● THE PROBLEM
For this exercise, repeat the listing below from its first line through the line containing "Un problema di regressione", exactly as written.

★ ★ ★ ★ ★ ★ ★

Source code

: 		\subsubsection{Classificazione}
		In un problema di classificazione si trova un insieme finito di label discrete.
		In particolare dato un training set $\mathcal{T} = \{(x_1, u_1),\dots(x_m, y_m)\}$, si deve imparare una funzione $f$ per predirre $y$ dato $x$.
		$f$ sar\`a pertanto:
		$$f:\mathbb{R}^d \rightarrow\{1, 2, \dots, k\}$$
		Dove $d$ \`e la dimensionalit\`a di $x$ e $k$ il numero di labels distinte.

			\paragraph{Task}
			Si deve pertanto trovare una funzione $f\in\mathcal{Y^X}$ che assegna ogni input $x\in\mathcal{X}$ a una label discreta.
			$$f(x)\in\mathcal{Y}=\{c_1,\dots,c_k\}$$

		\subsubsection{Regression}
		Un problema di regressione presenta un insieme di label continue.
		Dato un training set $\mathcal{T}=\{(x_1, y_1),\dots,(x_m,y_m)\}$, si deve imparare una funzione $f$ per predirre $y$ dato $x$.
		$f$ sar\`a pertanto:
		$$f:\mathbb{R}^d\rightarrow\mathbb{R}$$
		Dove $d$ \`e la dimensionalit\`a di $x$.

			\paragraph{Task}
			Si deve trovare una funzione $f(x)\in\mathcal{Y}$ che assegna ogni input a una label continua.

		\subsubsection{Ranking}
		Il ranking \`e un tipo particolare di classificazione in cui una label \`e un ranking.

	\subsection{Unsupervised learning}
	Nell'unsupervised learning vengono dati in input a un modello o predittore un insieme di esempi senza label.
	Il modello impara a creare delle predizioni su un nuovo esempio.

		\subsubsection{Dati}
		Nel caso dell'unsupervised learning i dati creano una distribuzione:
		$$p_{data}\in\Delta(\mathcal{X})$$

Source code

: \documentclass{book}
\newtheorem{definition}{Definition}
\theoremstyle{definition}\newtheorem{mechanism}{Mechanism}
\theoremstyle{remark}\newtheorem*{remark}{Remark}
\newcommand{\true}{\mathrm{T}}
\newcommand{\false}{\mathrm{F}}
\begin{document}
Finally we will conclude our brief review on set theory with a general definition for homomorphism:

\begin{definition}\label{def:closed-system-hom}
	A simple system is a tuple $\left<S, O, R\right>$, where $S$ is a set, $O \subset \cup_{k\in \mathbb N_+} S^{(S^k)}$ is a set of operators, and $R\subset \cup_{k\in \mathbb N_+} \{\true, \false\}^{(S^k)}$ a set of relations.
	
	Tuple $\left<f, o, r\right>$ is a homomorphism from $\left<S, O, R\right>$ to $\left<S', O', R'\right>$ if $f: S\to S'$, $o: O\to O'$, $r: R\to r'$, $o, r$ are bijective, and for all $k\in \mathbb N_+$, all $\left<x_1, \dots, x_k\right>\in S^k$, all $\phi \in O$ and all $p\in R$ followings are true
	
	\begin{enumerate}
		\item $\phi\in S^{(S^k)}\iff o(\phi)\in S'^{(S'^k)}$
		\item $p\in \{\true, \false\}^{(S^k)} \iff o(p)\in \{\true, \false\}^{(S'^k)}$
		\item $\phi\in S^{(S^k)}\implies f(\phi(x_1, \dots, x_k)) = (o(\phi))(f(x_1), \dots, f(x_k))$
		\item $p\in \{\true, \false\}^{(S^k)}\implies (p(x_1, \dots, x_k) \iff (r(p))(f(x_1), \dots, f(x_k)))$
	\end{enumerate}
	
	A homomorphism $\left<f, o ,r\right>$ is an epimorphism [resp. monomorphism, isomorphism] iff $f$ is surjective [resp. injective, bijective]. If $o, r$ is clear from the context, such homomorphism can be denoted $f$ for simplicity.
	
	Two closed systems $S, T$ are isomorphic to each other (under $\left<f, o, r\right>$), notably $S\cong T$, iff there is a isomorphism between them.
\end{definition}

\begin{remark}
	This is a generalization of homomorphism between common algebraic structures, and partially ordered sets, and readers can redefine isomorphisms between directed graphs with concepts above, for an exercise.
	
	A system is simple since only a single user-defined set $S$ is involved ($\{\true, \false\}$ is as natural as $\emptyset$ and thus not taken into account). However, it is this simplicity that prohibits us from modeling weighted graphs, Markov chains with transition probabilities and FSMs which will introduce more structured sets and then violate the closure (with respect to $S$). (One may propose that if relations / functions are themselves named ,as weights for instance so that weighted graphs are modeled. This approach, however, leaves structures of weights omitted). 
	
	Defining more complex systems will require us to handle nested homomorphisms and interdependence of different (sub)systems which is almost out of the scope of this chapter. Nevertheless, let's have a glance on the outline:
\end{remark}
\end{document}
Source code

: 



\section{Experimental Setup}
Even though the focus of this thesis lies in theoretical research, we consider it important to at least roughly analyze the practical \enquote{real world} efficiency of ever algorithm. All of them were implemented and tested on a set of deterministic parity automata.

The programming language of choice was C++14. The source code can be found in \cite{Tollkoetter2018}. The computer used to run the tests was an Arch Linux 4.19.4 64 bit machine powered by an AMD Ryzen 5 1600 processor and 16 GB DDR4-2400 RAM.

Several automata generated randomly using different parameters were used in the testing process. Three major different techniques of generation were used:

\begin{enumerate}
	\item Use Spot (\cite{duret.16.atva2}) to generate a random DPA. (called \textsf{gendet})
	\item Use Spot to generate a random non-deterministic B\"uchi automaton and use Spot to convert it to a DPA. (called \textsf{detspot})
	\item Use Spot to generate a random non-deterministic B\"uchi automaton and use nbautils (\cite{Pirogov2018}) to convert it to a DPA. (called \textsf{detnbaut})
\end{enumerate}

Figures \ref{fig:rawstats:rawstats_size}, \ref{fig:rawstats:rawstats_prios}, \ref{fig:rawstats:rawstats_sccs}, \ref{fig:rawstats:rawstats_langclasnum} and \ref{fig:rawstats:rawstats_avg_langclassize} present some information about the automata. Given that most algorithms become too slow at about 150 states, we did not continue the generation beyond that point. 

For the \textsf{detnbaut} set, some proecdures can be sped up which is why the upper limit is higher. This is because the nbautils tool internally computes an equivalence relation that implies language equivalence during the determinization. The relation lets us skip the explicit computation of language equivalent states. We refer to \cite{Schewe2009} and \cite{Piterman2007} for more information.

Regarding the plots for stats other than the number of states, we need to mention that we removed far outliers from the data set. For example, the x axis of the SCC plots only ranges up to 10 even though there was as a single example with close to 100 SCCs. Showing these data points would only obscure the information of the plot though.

★ ★ ★ ★ ★ ★ ★

● EXERCISE RESULT
Source code

: 		\subsubsection{Classificazione}
		In un problema di classificazione si trova un insieme finito di label discrete.
		In particolare dato un training set $\mathcal{T} = \{(x_1, u_1),\dots(x_m, y_m)\}$, si deve imparare una funzione $f$ per predirre $y$ dato $x$.
		$f$ sar\`a pertanto:
		$$f:\mathbb{R}^d \rightarrow\{1, 2, \dots, k\}$$
		Dove $d$ \`e la dimensionalit\`a di $x$ e $k$ il numero di labels distinte.

			\paragraph{Task}
			Si deve pertanto trovare una funzione $f\in\mathcal{Y^X}$ che assegna ogni input $x\in\mathcal{X}$ a una label discreta.
			$$f(x)\in\mathcal{Y}=\{c_1,\dots,c_k\}$$

		\subsubsection{Regression}
		Un problema di regressione presenta un insieme di label continue.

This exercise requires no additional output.